Wow. wow. wow. I look at the calendar and all I can think is "What just happened?" It seems like it wasn't so long ago that we were hunkered down seeking shelter from the sweltering dog daze of summer. Tonight we get frost. Obviously a lot of time had passed since I last blogged - I mean there does seem to be something to be said for more variability in climate as we go full throttle into an anthropogenically enhanced interglacial period so weather alone could be misleading, but I know a lot of time has passed because our football schedule is almost over. And I have only one more exam to give to my intro class before the final (hallelujah!). And my 1 year anniversary of post-PhD-dom is almost here- yikes!

One of the stranger things I've gotten to experience lately is "courting" potential graduate students. I hope to get some good students to apply to the program and with any luck they will actually come to my department and work with me. But the whole process is a sort of sordid version of junior high school role reversals- you know, trying to seem as cool as you possibly can and even flaunting all the geeky lab-bling at your disposal. At least I haven't had to slow dance to INXS "Never Tear Us Apart"- yet - but prospects are good to have some good people working on projects with me- eager, excited, and full of geo-love.

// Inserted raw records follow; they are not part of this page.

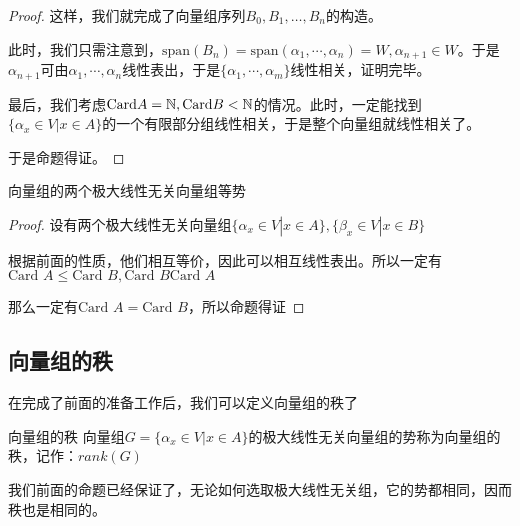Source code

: \documentclass[12pt, a4paper, oneside, UTF8]{ctexbook}
\begin{document}
\begin{para}{0}
\begin{proof}
						这样，我们就完成了向量组序列$B_0, B_1, \dots, B_n$的构造。
						
						此时，我们只需注意到，$\text{span}(B_n)=\text{span}(\alpha_1,\cdots,\alpha _n)=W,\alpha_{n+1} \in W$。于是$\alpha_{n+1}$可由$\alpha_1,\cdots,\alpha_n$线性表出，于是$\{\alpha_1,\cdots,\alpha_m\}$线性相关，证明完毕。

						最后，我们考虑$\text{Card} A = \mathbb{N},\text{Card} B < \mathbb{N}$的情况。此时，一定能找到$\{\alpha_x \in V | x \in A\}$的一个有限部分组线性相关，于是整个向量组就线性相关了。

						于是命题得证。
					\end{proof}
					\begin{proposition}
						向量组的两个极大线性无关向量组等势
					\end{proposition}
					\begin{proof}
						设有两个极大线性无关向量组$\{\alpha_x \in V| x\in A\},\{\beta_x \in V| x \in B\}$

						根据前面的性质，他们相互等价，因此可以相互线性表出。所以一定有$\text{Card }A \leqslant \text{Card }B,\text{Card }B \text{Card }A$

						那么一定有$\text{Card }A = \text{Card }B$，所以命题得证
					\end{proof}
			\end{para}
		\subsection{向量组的秩}
			在完成了前面的准备工作后，我们可以定义向量组的秩了
			\begin{defn}{向量组的秩}{}
				向量组$G=\{\alpha_x \in V| x \in A\}$的极大线性无关向量组的势称为向量组的秩，记作：$rank(G)$
			\end{defn}
			我们前面的命题已经保证了，无论如何选取极大线性无关组，它的势都相同，因而秩也是相同的。
			
\end{document}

I have to say that talking with these young'uns is hilarious- its like looking in a time-warped mirror of what I was back in my geology puppy-love days. I literally had more than one student say to me "I'm not exactly sure what I want to focus on- I just like it all so much!" Soooo cute! And I admit, put an outcrop in front of me and I pretty much start slobbering like a Labrador, and I even get the Pavlovian response to plotting new data or tweeking a figure to perfection, but all that does get a bit clouded by the publish-or-perish (or fund-thy-research-or-perish as may be more of the case) rat race that is academia. Of course, when it comes down to it, that excitement about rocks is always there, waiting underneath the to-do list of tedium necessary to keep institutions of higher learning operating. And in the end it makes this a pretty cool way to make a living!